The answer must consist of each line of the records below that contains the string "Hyperlinks".

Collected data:
::::

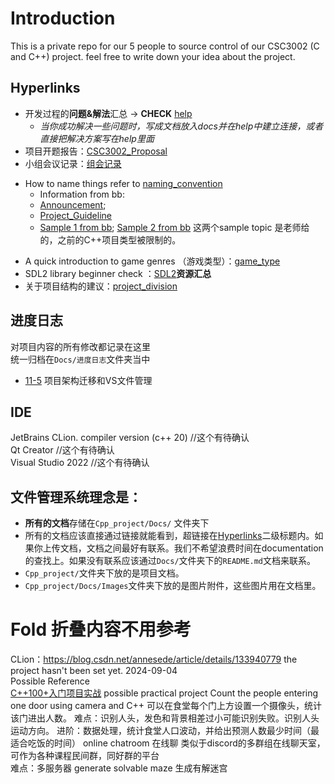 # Introduction
This is a private repo for our 5 people to source control of our CSC3002 (C and C++) project.
feel free to write down your idea about the project. 
## Hyperlinks
- 开发过程的**问题&解法**汇总 -> **CHECK** [help](Docs/help.md)  
	- *当你成功解决一些问题时，写成文档放入docs并在help中建立连接，或者直接把解决方案写在help里面*
- 项目开题报告：[CSC3002_Proposal](Docs/CSC3002_Proposal.pdf)
- 小组会议记录：[组会记录](Docs/组会记录.md)
* How to name things refer to [naming_convention](Docs/naming_convention.md)
	* Information from bb: 
	* [Announcement](Docs/announcement_on_bb.md); 
	* [Project_Guideline](Docs/Project_Guideline.pdf)
	* [Sample 1 from bb](Docs/Sample_topic_1.pdf); [Sample 2 from bb](Docs/Sample_topic_2.pdf) 这两个sample topic 是老师给的，之前的C++项目类型被限制的。
- A quick introduction to game genres （游戏类型）：[game_type](Docs/game_type.md)
- SDL2 library beginner check ：[SDL2](Docs/SDL2.md)**资源汇总**
- 关于项目结构的建议：[project_division](Docs/project_division.md)
## 进度日志
对项目内容的所有修改都记录在这里  
统一归档在`Docs/进度日志`文件夹当中  
* [11-5](Docs/进度日志/11-5.md) 项目架构迁移和VS文件管理
## IDE
JetBrains CLion. compiler version (c++ 20) //这个有待确认  
Qt Creator //这个有待确认  
Visual Studio 2022 //这个有待确认

## 文件管理系统理念是：
- **所有的文档**存储在`Cpp_project/Docs/` 文件夹下
- 所有的文档应该直接通过链接就能看到，超链接在[Hyperlinks](#hyperlinks)二级标题内。如果你上传文档，文档之间最好有联系。我们不希望浪费时间在documentation的查找上。如果没有联系应该通过`Docs/`文件夹下的`README.md`文档来联系。
- `Cpp_project/`文件夹下放的是项目文档。
- `Cpp_project/Docs/Images`文件夹下放的是图片附件，这些图片用在文档里。

# Fold 折叠内容不用参考
CLion：https://blog.csdn.net/annesede/article/details/133940779
the project hasn't been set yet. 2024-09-04  
Possible Reference  
[C++100+入门项目实战](https://github.com/0voice/introduce_c-cpp_manual)
possible practical project
 Count the people entering one door using camera and C++
可以在食堂每个门上方设置一个摄像头，统计该门进出人数。
难点：识别人头，发色和背景相差过小可能识别失败。识别人头运动方向。
进阶：数据处理，统计食堂人口波动，并给出预测人数最少时间（最适合吃饭的时间）
 online chatroom 在线聊
类似于discord的多群组在线聊天室，可作为各种课程民间群，同好群的平台  
难点：多服务器
 generate solvable maze 生成有解迷宫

::::

[Exercise solution]:
## Hyperlinks
- 所有的文档应该直接通过链接就能看到，超链接在[Hyperlinks](#hyperlinks)二级标题内。如果你上传文档，文档之间最好有联系。我们不希望浪费时间在documentation的查找上。如果没有联系应该通过`Docs/`文件夹下的`README.md`文档来联系。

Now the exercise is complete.